- [Problem to solve]:
Please take the records that follow and repeat exactly the lines starting with the line with "smell weakness. They" and going on through the line with "writing and you have to".
----------
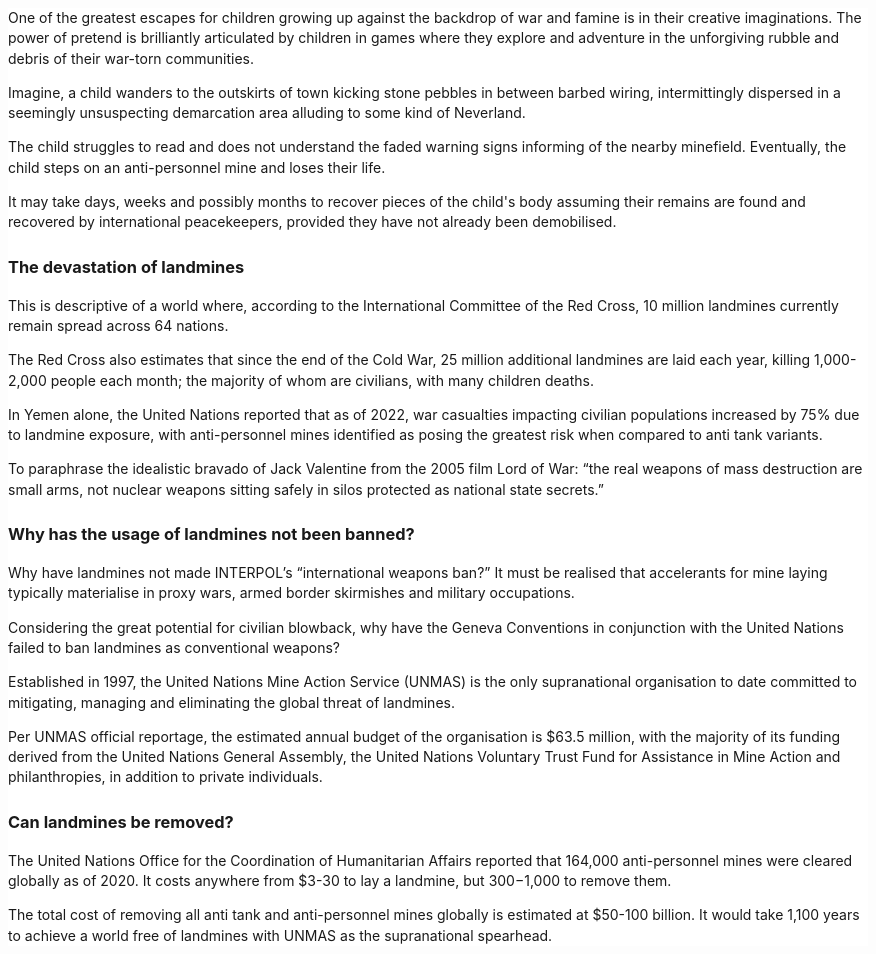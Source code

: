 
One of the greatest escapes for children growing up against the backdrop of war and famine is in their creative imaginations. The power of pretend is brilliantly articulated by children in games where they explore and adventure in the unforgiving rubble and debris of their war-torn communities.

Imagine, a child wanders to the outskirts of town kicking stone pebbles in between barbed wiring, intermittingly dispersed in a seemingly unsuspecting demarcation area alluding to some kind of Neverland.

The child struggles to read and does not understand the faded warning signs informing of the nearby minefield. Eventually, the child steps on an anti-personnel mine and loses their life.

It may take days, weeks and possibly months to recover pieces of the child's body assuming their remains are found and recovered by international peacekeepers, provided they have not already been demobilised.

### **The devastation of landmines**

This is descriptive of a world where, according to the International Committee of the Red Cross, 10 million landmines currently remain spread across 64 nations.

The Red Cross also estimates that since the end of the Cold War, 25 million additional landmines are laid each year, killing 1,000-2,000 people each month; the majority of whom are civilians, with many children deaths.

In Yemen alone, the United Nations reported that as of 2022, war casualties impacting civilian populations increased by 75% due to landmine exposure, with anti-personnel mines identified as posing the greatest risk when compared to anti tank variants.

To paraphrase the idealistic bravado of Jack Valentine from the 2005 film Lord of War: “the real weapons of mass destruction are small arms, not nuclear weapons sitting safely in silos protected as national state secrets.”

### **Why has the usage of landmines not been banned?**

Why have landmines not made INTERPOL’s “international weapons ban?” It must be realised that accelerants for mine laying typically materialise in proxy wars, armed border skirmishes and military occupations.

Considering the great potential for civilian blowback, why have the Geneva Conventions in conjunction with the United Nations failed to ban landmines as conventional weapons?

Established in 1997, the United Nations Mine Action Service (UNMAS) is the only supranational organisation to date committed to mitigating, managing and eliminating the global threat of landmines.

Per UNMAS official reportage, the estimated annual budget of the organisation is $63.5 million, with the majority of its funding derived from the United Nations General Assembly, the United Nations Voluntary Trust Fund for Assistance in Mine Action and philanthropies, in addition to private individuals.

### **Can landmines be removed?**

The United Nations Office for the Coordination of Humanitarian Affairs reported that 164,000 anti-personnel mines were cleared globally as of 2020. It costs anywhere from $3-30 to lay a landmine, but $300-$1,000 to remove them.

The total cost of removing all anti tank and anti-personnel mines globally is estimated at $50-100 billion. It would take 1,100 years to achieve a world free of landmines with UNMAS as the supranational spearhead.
----------
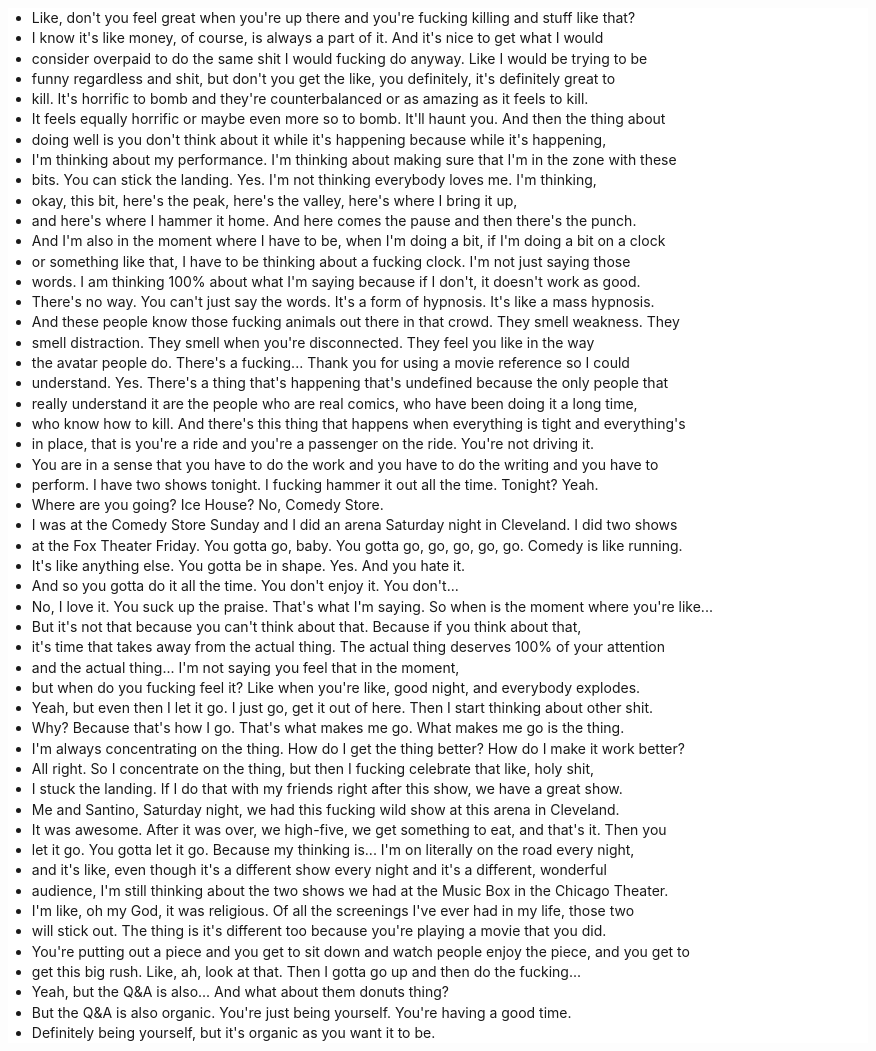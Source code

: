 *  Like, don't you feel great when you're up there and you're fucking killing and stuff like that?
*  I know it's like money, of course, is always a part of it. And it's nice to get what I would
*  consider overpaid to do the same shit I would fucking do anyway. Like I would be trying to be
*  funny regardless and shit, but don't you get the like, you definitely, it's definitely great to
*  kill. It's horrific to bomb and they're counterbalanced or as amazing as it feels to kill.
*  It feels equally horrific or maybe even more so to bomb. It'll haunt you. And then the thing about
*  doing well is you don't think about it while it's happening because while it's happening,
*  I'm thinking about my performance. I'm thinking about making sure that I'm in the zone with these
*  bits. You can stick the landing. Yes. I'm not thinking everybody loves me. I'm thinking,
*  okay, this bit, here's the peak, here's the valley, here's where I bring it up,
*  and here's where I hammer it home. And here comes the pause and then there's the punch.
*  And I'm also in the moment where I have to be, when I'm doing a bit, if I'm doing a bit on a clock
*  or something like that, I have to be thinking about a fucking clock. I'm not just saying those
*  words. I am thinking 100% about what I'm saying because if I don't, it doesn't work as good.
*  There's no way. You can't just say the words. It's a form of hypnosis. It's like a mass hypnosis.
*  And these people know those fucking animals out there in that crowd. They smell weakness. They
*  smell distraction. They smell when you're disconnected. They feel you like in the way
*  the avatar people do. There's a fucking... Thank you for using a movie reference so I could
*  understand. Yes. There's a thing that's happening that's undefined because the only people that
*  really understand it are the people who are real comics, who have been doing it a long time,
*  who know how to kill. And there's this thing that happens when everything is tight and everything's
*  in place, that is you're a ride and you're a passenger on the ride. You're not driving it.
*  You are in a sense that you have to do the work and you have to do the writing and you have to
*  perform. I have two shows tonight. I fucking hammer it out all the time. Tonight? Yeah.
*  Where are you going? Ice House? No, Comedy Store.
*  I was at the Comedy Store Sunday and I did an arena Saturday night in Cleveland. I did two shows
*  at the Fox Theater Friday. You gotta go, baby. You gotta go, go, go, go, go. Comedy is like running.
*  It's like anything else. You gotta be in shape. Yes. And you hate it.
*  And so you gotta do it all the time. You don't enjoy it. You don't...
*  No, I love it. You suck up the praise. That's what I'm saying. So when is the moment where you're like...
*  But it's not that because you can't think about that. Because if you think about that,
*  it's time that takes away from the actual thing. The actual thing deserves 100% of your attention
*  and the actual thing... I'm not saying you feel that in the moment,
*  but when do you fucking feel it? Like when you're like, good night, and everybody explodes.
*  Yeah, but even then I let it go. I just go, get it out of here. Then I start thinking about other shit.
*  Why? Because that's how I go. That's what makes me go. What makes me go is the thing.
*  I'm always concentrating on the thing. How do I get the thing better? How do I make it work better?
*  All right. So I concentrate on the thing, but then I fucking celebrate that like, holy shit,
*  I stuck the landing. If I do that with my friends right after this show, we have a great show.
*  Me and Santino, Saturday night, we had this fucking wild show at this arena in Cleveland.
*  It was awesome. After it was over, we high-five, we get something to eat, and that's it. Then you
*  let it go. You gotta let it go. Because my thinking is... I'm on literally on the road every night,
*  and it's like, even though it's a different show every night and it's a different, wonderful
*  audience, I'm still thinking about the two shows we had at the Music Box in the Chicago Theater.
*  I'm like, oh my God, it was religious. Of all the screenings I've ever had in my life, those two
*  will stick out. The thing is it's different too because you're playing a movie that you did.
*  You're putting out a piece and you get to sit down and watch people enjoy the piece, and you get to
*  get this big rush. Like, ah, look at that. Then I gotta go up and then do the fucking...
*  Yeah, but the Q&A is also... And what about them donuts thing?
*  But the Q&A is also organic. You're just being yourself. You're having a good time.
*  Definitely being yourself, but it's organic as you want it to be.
----------
- [The completed task]:
*  And these people know those fucking animals out there in that crowd. They smell weakness. They
*  smell distraction. They smell when you're disconnected. They feel you like in the way
*  the avatar people do. There's a fucking... Thank you for using a movie reference so I could
*  understand. Yes. There's a thing that's happening that's undefined because the only people that
*  really understand it are the people who are real comics, who have been doing it a long time,
*  who know how to kill. And there's this thing that happens when everything is tight and everything's
*  in place, that is you're a ride and you're a passenger on the ride. You're not driving it.
*  You are in a sense that you have to do the work and you have to do the writing and you have to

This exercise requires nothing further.